┌────────

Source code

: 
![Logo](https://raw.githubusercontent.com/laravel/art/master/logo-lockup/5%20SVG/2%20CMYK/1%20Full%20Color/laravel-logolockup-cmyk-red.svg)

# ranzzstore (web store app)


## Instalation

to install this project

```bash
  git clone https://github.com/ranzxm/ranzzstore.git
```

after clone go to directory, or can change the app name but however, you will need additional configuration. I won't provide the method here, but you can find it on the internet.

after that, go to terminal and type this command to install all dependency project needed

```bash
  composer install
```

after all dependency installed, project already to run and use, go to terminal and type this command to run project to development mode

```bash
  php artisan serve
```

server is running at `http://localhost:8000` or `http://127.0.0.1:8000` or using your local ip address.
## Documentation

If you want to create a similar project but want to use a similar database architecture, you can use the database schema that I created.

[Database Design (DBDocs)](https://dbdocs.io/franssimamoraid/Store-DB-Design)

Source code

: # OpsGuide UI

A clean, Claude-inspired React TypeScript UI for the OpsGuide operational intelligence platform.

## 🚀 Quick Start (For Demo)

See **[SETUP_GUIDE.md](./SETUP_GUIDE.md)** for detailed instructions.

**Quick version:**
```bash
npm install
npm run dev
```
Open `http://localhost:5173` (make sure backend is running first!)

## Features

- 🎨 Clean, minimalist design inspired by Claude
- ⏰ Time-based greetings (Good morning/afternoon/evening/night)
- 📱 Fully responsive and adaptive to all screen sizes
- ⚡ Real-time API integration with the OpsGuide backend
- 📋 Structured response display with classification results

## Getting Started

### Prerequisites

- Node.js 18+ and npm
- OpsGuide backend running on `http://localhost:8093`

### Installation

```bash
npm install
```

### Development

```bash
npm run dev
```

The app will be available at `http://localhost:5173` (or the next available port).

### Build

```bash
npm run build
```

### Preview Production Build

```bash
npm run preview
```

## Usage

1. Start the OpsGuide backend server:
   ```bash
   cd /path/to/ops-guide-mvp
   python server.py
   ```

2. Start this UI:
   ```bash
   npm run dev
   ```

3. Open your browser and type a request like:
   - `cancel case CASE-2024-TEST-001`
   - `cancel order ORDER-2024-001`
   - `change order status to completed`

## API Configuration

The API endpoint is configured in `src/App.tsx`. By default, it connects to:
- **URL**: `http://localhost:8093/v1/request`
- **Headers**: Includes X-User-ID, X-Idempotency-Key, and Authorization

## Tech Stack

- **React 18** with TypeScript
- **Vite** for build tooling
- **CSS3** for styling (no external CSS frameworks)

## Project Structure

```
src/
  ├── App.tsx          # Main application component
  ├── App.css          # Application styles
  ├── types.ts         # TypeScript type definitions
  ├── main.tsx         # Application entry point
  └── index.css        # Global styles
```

└────────

* **Exercise details**
Please reproduce the records exactly, without leaving any out.

* **Answer box**
Source code

: 
![Logo](https://raw.githubusercontent.com/laravel/art/master/logo-lockup/5%20SVG/2%20CMYK/1%20Full%20Color/laravel-logolockup-cmyk-red.svg)

# ranzzstore (web store app)


## Instalation

to install this project

```bash
  git clone https://github.com/ranzxm/ranzzstore.git
```

after clone go to directory, or can change the app name but however, you will need additional configuration. I won't provide the method here, but you can find it on the internet.

after that, go to terminal and type this command to install all dependency project needed

```bash
  composer install
```

after all dependency installed, project already to run and use, go to terminal and type this command to run project to development mode

```bash
  php artisan serve
```

server is running at `http://localhost:8000` or `http://127.0.0.1:8000` or using your local ip address.
## Documentation

If you want to create a similar project but want to use a similar database architecture, you can use the database schema that I created.

[Database Design (DBDocs)](https://dbdocs.io/franssimamoraid/Store-DB-Design)

Source code

: # OpsGuide UI

A clean, Claude-inspired React TypeScript UI for the OpsGuide operational intelligence platform.

## 🚀 Quick Start (For Demo)

See **[SETUP_GUIDE.md](./SETUP_GUIDE.md)** for detailed instructions.

**Quick version:**
```bash
npm install
npm run dev
```
Open `http://localhost:5173` (make sure backend is running first!)

## Features

- 🎨 Clean, minimalist design inspired by Claude
- ⏰ Time-based greetings (Good morning/afternoon/evening/night)
- 📱 Fully responsive and adaptive to all screen sizes
- ⚡ Real-time API integration with the OpsGuide backend
- 📋 Structured response display with classification results

## Getting Started

### Prerequisites

- Node.js 18+ and npm
- OpsGuide backend running on `http://localhost:8093`

### Installation

```bash
npm install
```

### Development

```bash
npm run dev
```

The app will be available at `http://localhost:5173` (or the next available port).

### Build

```bash
npm run build
```

### Preview Production Build

```bash
npm run preview
```

## Usage

1. Start the OpsGuide backend server:
   ```bash
   cd /path/to/ops-guide-mvp
   python server.py
   ```

2. Start this UI:
   ```bash
   npm run dev
   ```

3. Open your browser and type a request like:
   - `cancel case CASE-2024-TEST-001`
   - `cancel order ORDER-2024-001`
   - `change order status to completed`

## API Configuration

The API endpoint is configured in `src/App.tsx`. By default, it connects to:
- **URL**: `http://localhost:8093/v1/request`
- **Headers**: Includes X-User-ID, X-Idempotency-Key, and Authorization

## Tech Stack

- **React 18** with TypeScript
- **Vite** for build tooling
- **CSS3** for styling (no external CSS frameworks)

## Project Structure

```
src/
  ├── App.tsx          # Main application component
  ├── App.css          # Application styles
  ├── types.ts         # TypeScript type definitions
  ├── main.tsx         # Application entry point
  └── index.css        # Global styles
```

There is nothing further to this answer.